- **Try it**
Provide only the number of lines in the following data that contain "재고수량이".

Start of Provided data

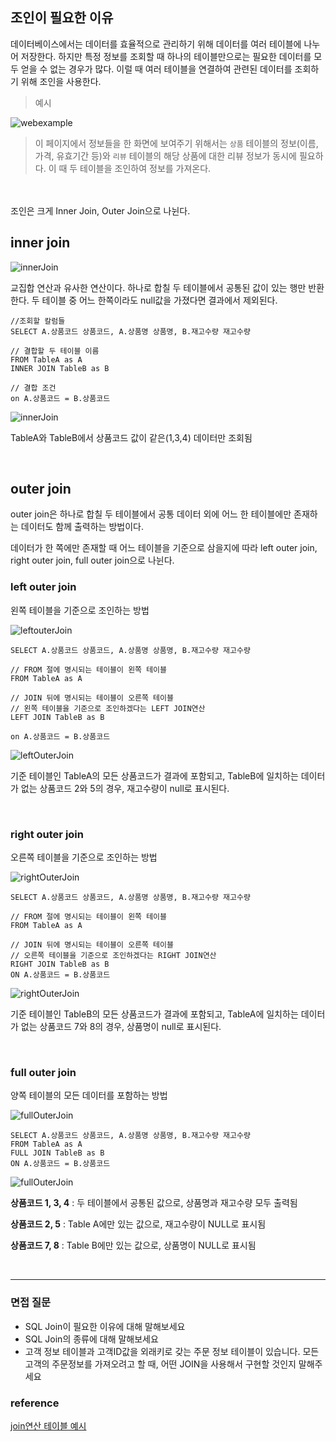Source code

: ## 조인이 필요한 이유

데이터베이스에서는 데이터를 효율적으로 관리하기 위해 데이터를 여러 테이블에 나누어 저장한다. 하지만 특정 정보를 조회할 때 하나의 테이블만으로는 필요한 데이터를 모두 얻을 수 없는 경우가 많다. 이럴 때 여러 테이블을 연결하여 관련된 데이터를 조회하기 위해 조인을 사용한다. 

 >예시
    
![webexample](./img/db_join_web_example.png)
    
>이 페이지에서 정보들을 한 화면에 보여주기 위해서는  `상품` 테이블의 정보(이름, 가격, 유효기간 등)와  `리뷰` 테이블의 해당 상품에 대한 리뷰 정보가 동시에 필요하다. 이 때 두 테이블을 조인하여 정보를 가져온다. 

<br> 
<br> 
조인은 크게 Inner Join, Outer Join으로 나뉜다. 

## inner join

![innerJoin](./img/db_innerjoin_diagram.png)

교집합 연산과 유사한 연산이다. 하나로 합칠 두 테이블에서 공통된 값이 있는 행만 반환한다. 두 테이블 중 어느 한쪽이라도 null값을 가졌다면 결과에서 제외된다. 

```
//조회할 칼럼들
SELECT A.상품코드 상품코드, A.상품명 상품명, B.재고수량 재고수량

// 결합할 두 테이블 이름
FROM TableA as A
INNER JOIN TableB as B

// 결합 조건
on A.상품코드 = B.상품코드 
```

![innerJoin](./img/db_innerjoin_table.png)



TableA와 TableB에서 상품코드 값이 같은(1,3,4) 데이터만 조회됨

<br>

## outer join

outer join은 하나로 합칠 두 테이블에서 공통 데이터 외에 어느 한 테이블에만 존재하는 데이터도 함께 출력하는 방법이다. 

데이터가 한 쪽에만 존재할 때 어느 테이블을 기준으로 삼을지에 따라 left outer join, right outer join, full outer join으로 나뉜다. 

### left outer join

왼쪽 테이블을 기준으로 조인하는 방법

![leftouterJoin](./img/db_leftouterjoin_diagram.png)

```
SELECT A.상품코드 상품코드, A.상품명 상품명, B.재고수량 재고수량

// FROM 절에 명시되는 테이블이 왼쪽 테이블
FROM TableA as A

// JOIN 뒤에 명시되는 테이블이 오른쪽 테이블
// 왼쪽 테이블을 기준으로 조인하겠다는 LEFT JOIN연산
LEFT JOIN TableB as B

on A.상품코드 = B.상품코드
```

![leftOuterJoin](./img/db_leftouterjoin_table.png)


기준 테이블인 TableA의 모든 상품코드가 결과에 포함되고, TableB에 일치하는 데이터가 없는 상품코드 2와 5의 경우, 재고수량이 null로 표시된다. 

<br>

### right outer join

오른쪽 테이블을 기준으로 조인하는 방법

![rightOuterJoin](./img/db_rightouterjoin_diagram.png)

```
SELECT A.상품코드 상품코드, A.상품명 상품명, B.재고수량 재고수량 

// FROM 절에 명시되는 테이블이 왼쪽 테이블
FROM TableA as A 

// JOIN 뒤에 명시되는 테이블이 오른쪽 테이블
// 오른쪽 테이블을 기준으로 조인하겠다는 RIGHT JOIN연산   
RIGHT JOIN TableB as B   
ON A.상품코드 = B.상품코드
```

![rightOuterJoin](./img/db_rightouterjoin_table.png)

기준 테이블인 TableB의 모든 상품코드가 결과에 포함되고, TableA에 일치하는 데이터가 없는 상품코드 7와 8의 경우, 상품명이 null로 표시된다. 

<br>

### full outer join

양쪽 테이블의 모든 데이터를 포함하는 방법

![fullOuterJoin](./img/db_fullouterjoin_diagram.png)

```
SELECT A.상품코드 상품코드, A.상품명 상품명, B.재고수량 재고수량 
FROM TableA as A       
FULL JOIN TableB as B   
ON A.상품코드 = B.상품코드
```

![fullOuterJoin](./img/db_fullouterjoin_table.png)

**상품코드 1, 3, 4** : 두 테이블에서 공통된 값으로, 상품명과 재고수량 모두 출력됨

**상품코드 2, 5** : Table A에만 있는 값으로, 재고수량이 NULL로 표시됨

**상품코드 7, 8** : Table B에만 있는 값으로, 상품명이 NULL로 표시됨

<br>


---

### 면접 질문

- SQL Join이 필요한 이유에 대해 말해보세요
- SQL Join의 종류에 대해 말해보세요
- 고객 정보 테이블과 고객ID값을 외래키로 갖는 주문 정보 테이블이 있습니다. 모든 고객의 주문정보를 가져오려고 할 때, 어떤 JOIN을 사용해서 구현할 것인지 말해주세요

### reference

[join연산 테이블 예시](https://velog.io/@newdana01/Database-%ED%85%8C%EC%9D%B4%EB%B8%94-%EC%A1%B0%EC%9D%B8-%EC%9D%B4%ED%95%B4%ED%95%98%EA%B8%B0)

End of Provided data

- **Your solution**
2